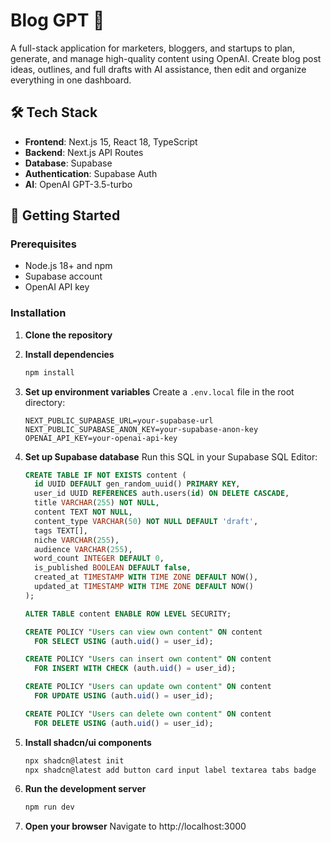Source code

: # Blog GPT 🚀

A full-stack application for marketers, bloggers, and startups to plan, generate, and manage high-quality content using OpenAI. Create blog post ideas, outlines, and full drafts with AI assistance, then edit and organize everything in one dashboard.

## 🛠️ Tech Stack

- **Frontend**: Next.js 15, React 18, TypeScript
- **Backend**: Next.js API Routes
- **Database**: Supabase
- **Authentication**: Supabase Auth
- **AI**: OpenAI GPT-3.5-turbo

## 🚀 Getting Started

### Prerequisites

- Node.js 18+ and npm
- Supabase account
- OpenAI API key

### Installation

1. **Clone the repository**

2. **Install dependencies**
   ```bash
   npm install
   ```

3. **Set up environment variables**
   Create a `.env.local` file in the root directory:
   ```env
   NEXT_PUBLIC_SUPABASE_URL=your-supabase-url
   NEXT_PUBLIC_SUPABASE_ANON_KEY=your-supabase-anon-key
   OPENAI_API_KEY=your-openai-api-key
   ```

4. **Set up Supabase database**
   Run this SQL in your Supabase SQL Editor:
   ```sql
   CREATE TABLE IF NOT EXISTS content (
     id UUID DEFAULT gen_random_uuid() PRIMARY KEY,
     user_id UUID REFERENCES auth.users(id) ON DELETE CASCADE,
     title VARCHAR(255) NOT NULL,
     content TEXT NOT NULL,
     content_type VARCHAR(50) NOT NULL DEFAULT 'draft',
     tags TEXT[],
     niche VARCHAR(255),
     audience VARCHAR(255),
     word_count INTEGER DEFAULT 0,
     is_published BOOLEAN DEFAULT false,
     created_at TIMESTAMP WITH TIME ZONE DEFAULT NOW(),
     updated_at TIMESTAMP WITH TIME ZONE DEFAULT NOW()
   );

   ALTER TABLE content ENABLE ROW LEVEL SECURITY;

   CREATE POLICY "Users can view own content" ON content
     FOR SELECT USING (auth.uid() = user_id);

   CREATE POLICY "Users can insert own content" ON content
     FOR INSERT WITH CHECK (auth.uid() = user_id);

   CREATE POLICY "Users can update own content" ON content
     FOR UPDATE USING (auth.uid() = user_id);

   CREATE POLICY "Users can delete own content" ON content
     FOR DELETE USING (auth.uid() = user_id);
   ```

5. **Install shadcn/ui components**
   ```bash
   npx shadcn@latest init
   npx shadcn@latest add button card input label textarea tabs badge
   ```

6. **Run the development server**
   ```bash
   npm run dev
   ```

7. **Open your browser**
   Navigate to http://localhost:3000



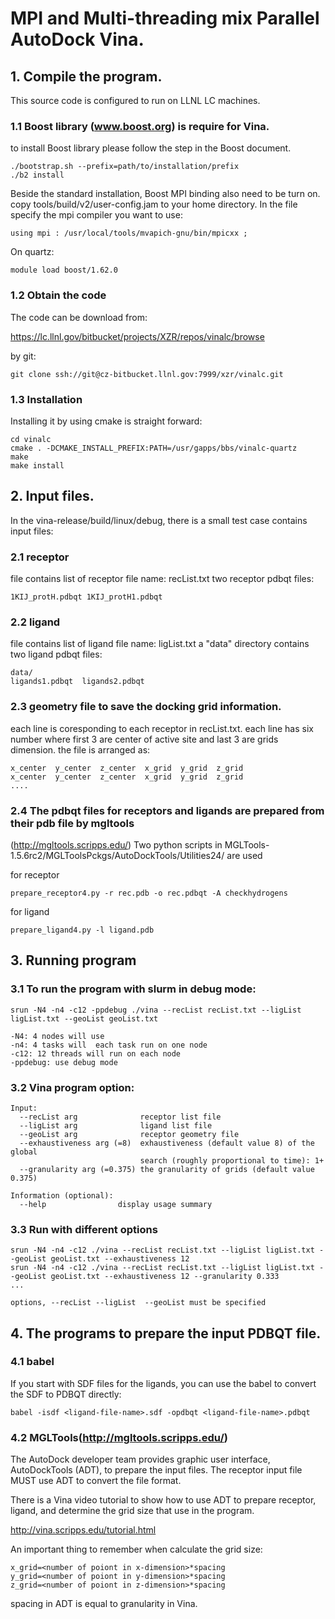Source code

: # MPI and Multi-threading mix Parallel AutoDock Vina.


## 1. Compile the program.

This source code is configured to run on LLNL LC machines. 

### 1.1 Boost library (www.boost.org) is require for Vina.
to install Boost library please follow the step in the Boost document. 

```
./bootstrap.sh --prefix=path/to/installation/prefix
./b2 install
```

Beside the standard installation, Boost MPI binding also need to be turn on.
copy tools/build/v2/user-config.jam to your home directory. In the file 
specify the mpi compiler you want to use:

```
using mpi : /usr/local/tools/mvapich-gnu/bin/mpicxx ;
```

On quartz:
```
module load boost/1.62.0
```
### 1.2 Obtain the code 

The code can be download from:

https://lc.llnl.gov/bitbucket/projects/XZR/repos/vinalc/browse

by git:
```
git clone ssh://git@cz-bitbucket.llnl.gov:7999/xzr/vinalc.git
```


### 1.3 Installation

Installing it by using cmake is straight forward:

```
cd vinalc
cmake . -DCMAKE_INSTALL_PREFIX:PATH=/usr/gapps/bbs/vinalc-quartz
make
make install
```

## 2. Input files.
In the vina-release/build/linux/debug, there is a small test case contains input files:

### 2.1 receptor

file contains list of receptor file name:  recList.txt
two receptor pdbqt files: 

```
1KIJ_protH.pdbqt 1KIJ_protH1.pdbqt
```

### 2.2 ligand

file contains list of ligand file name: ligList.txt
a "data" directory contains two ligand pdbqt files:

```
data/
ligands1.pdbqt  ligands2.pdbqt
```

### 2.3 geometry file to save the docking grid information.
each line is coresponding to each receptor in recList.txt.
each line has six number where first 3 are center of active site and last 3 are grids dimension.
the file is arranged as:
```
x_center  y_center  z_center  x_grid  y_grid  z_grid
x_center  y_center  z_center  x_grid  y_grid  z_grid
....
```

### 2.4 The pdbqt files for receptors and ligands are prepared from their pdb file by mgltools
(http://mgltools.scripps.edu/)
Two python scripts in MGLTools-1.5.6rc2/MGLToolsPckgs/AutoDockTools/Utilities24/ are used

for receptor
```
prepare_receptor4.py -r rec.pdb -o rec.pdbqt -A checkhydrogens
```

for ligand
```
prepare_ligand4.py -l ligand.pdb
```

## 3. Running program

### 3.1 To run the program with slurm in debug mode:

```
srun -N4 -n4 -c12 -ppdebug ./vina --recList recList.txt --ligList ligList.txt --geoList geoList.txt

-N4: 4 nodes will use
-n4: 4 tasks will  each task run on one node
-c12: 12 threads will run on each node 
-ppdebug: use debug mode
```

### 3.2 Vina program option:
```
Input:
  --recList arg              receptor list file
  --ligList arg              ligand list file
  --geoList arg              receptor geometry file
  --exhaustiveness arg (=8)  exhaustiveness (default value 8) of the global 
                             search (roughly proportional to time): 1+
  --granularity arg (=0.375) the granularity of grids (default value 0.375)

Information (optional):
  --help                display usage summary
```

### 3.3 Run with different options

```
srun -N4 -n4 -c12 ./vina --recList recList.txt --ligList ligList.txt --geoList geoList.txt --exhaustiveness 12
srun -N4 -n4 -c12 ./vina --recList recList.txt --ligList ligList.txt --geoList geoList.txt --exhaustiveness 12 --granularity 0.333
...

options, --recList --ligList  --geoList must be specified  
```

## 4. The programs to prepare the input PDBQT file.

### 4.1 babel
If you start with SDF files for the ligands, you can use the babel to convert the SDF to PDBQT directly:
```
babel -isdf <ligand-file-name>.sdf -opdbqt <ligand-file-name>.pdbqt
```

### 4.2 MGLTools(http://mgltools.scripps.edu/)
The AutoDock developer team provides graphic user interface, AutoDockTools (ADT), to prepare the input files. The receptor input file MUST use ADT to convert the file format.

There is a Vina video tutorial to show how to use ADT to prepare receptor, ligand, and determine the grid size that use in the program.

http://vina.scripps.edu/tutorial.html

An important thing to remember when calculate the grid size: 
```
x_grid=<number of poiont in x-dimension>*spacing
y_grid=<number of poiont in y-dimension>*spacing
z_grid=<number of poiont in z-dimension>*spacing
```

spacing in ADT is equal to granularity in Vina.



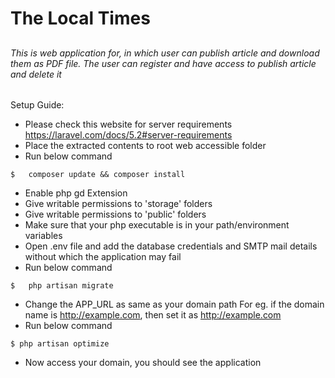 # The Local Times

##


###### This is web application for, in which user can publish article and download them as PDF file. The user can register and have access to publish article and delete it 



Setup Guide:
 * Please check this website for server requirements https://laravel.com/docs/5.2#server-requirements
 * Place the extracted contents to root web accessible folder
 * Run below command
```
$   composer update && composer install
```

 * Enable php gd Extension
 * Give writable permissions to 'storage' folders
 * Give writable permissions to 'public' folders
 * Make sure that your php executable is in your path/environment variables
 * Open .env file and add the database credentials and SMTP mail details without which the application may fail
 * Run below command
```
$   php artisan migrate
```

 * Change the APP_URL as same as your domain path
   For eg. if the domain name is http://example.com, then set it as http://example.com
 * Run below command
 ```
 $ php artisan optimize
 ```
 
 * Now access your domain, you should see the application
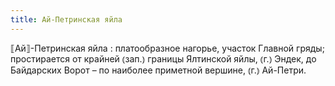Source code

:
 ```yaml
---
title: Ай-Петринская яйла
---
```


⟦Ай⟧-Петринская яйла
: платообразное нагорье, участок Главной гряды; простирается от крайней ⦅зап.⦆ границы Ялтинской яйлы, ⦅г.⦆ Эндек, до Байдарских Ворот – по наиболее приметной вершине, ⦅г.⦆ Ай-Петри.
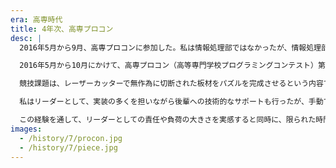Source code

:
 ```yaml
---
era: 高専時代
title: 4年次、高専プロコン
desc: |
  2016年5月から9月、高専プロコンに参加した。私は情報処理部ではなかったが、情報処理部の友達に誘われ、後輩と三人で出場した。競技部門のお題は、パズルだった。板材がレーザーカッターで無作為に切られ、そのピースの形から早くパズルを完成させるという競技だ。我々はスキャナで全てのピースをスキャンし、画像認識して辺の長さが整数比になるような組み合わせを出すシステムをPythonで書いた。しかし他の高専は手動でプログラム関係なしに競技を行うチームが強く、我々のプログラムが勝つことはなかった。リーダーとしてほとんどのプログラムを書きながら経験のない二人に教えつつ、大会期日までに完成させないといけないというプレッシャーが凄まじかったが、この経験もリーダーは孤独であるので積極的に作業を巻き取る事をするという考えを強める結果となった。

  2016年5月から10月にかけて、高専プロコン（高等専門学校プログラミングコンテスト）第27回鳥羽大会の競技部門に参加。情報処理部ではなかったが、友人に誘われ、後輩1名とともに3人チームを結成して出場した。

  競技課題は、レーザーカッターで無作為に切断された板材をパズルを完成させるという内容であった。我々は、スキャナを用いてピースを取り込み、画像処理により各辺の長さを検出し、整数比に基づく組み合わせを探索するシステムをPythonで実装した。

  私はリーダーとして、実装の多くを担いながら後輩への技術的なサポートも行ったが、手動で素早く対応する他校のチームに対し、アルゴリズムによるアプローチでは結果を出すことができなかった。

  この経験を通して、リーダーとしての責任や負荷の大きさを実感すると同時に、限られた時間内で成果を出すためには積極的に作業を引き受け、チーム全体の進行を支える姿勢が重要であることを改めて学んだ。
images:
  - /history/7/procon.jpg
  - /history/7/piece.jpg
---
```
*****
**Goal of the exercise**
Lines that contain "ppdebug" should be pulled from the entries above and reported.

**Your response**
srun -N4 -n4 -c12 -ppdebug ./vina --recList recList.txt --ligList ligList.txt --geoList geoList.txt
-ppdebug: use debug mode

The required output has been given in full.